Fetterman’s words are still halting and sometimes hard to understand, due to his stroke. He has auditory processing disorder, which makes it harder to speak fluidly and quickly process spoken conversation into meaning. He uses iPads in conversations, meetings and congressional hearings that transcribe spoken words in real time, and when he speaks publicly he often appears to be reading closely off a sheet of paper. He rarely speaks with reporters in the hallways.
While questioning the bank executives his words were occasionally jumbled, due to his auditory processing difficulties. “Shouldn’t you have a working requirement after we sail your bank, put billions in your bank?” Fetterman asked.

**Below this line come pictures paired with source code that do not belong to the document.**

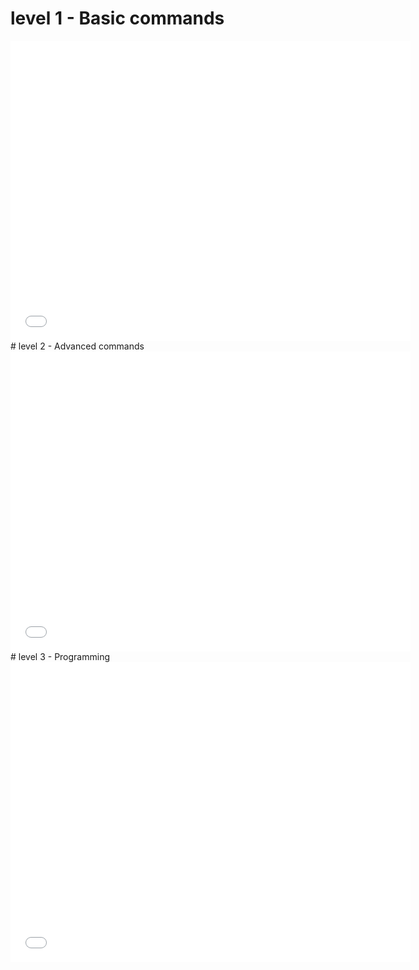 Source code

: # level 1 - Basic commands
<iframe id="iframepdf" src="../Bash_cheat_sheet_level1.pdf" frameborder="0" width="640" height="480" allowfullscreen="true" mozallowfullscreen="true" webkitallowfullscreen="true"></iframe> 
</br>
# level 2 - Advanced commands
<iframe id="iframepdf" src="../Bash_cheat_sheet_level2.pdf" frameborder="0" width="640" height="480" allowfullscreen="true" mozallowfullscreen="true" webkitallowfullscreen="true"></iframe> 
</br>
# level 3 - Programming
<iframe id="iframepdf" src="../Bash_cheat_sheet_level3.pdf" frameborder="0" width="640" height="480" allowfullscreen="true" mozallowfullscreen="true" webkitallowfullscreen="true"></iframe>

The senator’s conservative critics have frequently jumped on his stumbles, mocking them in television spots.
But his chief of staff, Adam Jentleson, tweeted that the moment at the banking hearing was unscripted — and a surprise to even him.
“John Fetterman just asked the Silicon Valley Bank CEO if there should be work requirements for CEOs who crash banks and dear reader, I almost fell out of my chair,” Jentleson wrote.
Constituents he has met with say it can take a moment to get used to his speaking difficulties.
The president of the Pennsylvania Farmers Union, Michael Kovach, said Fetterman unexpectedly popped into a meeting when Kovach was meeting with the senator’s staff in Washington. It was only Fetterman’s second day back, but he stayed for a half hour, using a transcription device to read Kovach’s responses in their discussion about helping farmers who keep good conservation practices on their land.
Kovach said Fetterman asked thoughtful questions, made thoughtful comments and joked about beard envy with Kovach, who sports a long graying goatee.
“It’s the same Fetterman that I recall as lieutenant governor, it’s just difficult for him to communicate, so the elephant in the room obviously is the screen that he’s reading from,” Kovach said. “It’s a bit of a distraction, but something I got quickly used to.”
Fetterman is also back to social media, which was a staple of his campaign before the stroke. This past week he posted a photo of himself and Welch on Twitter sitting in a Senate courtyard and wearing hoodies.
Welch is hosting Fetterman and Britt at his house for dinner soon. Fetterman is “on his game” these days, Welch said.
Another Democratic colleague, Illinois Sen. Tammy Duckworth, said she noticed that Fetterman was “inwardly focused” when he arrived in Washington. But he’s now gregarious and cracking jokes.
“It’s really, really great to see, it’s a good message to send to people to seek help,” Duckworth said. “It makes a difference.”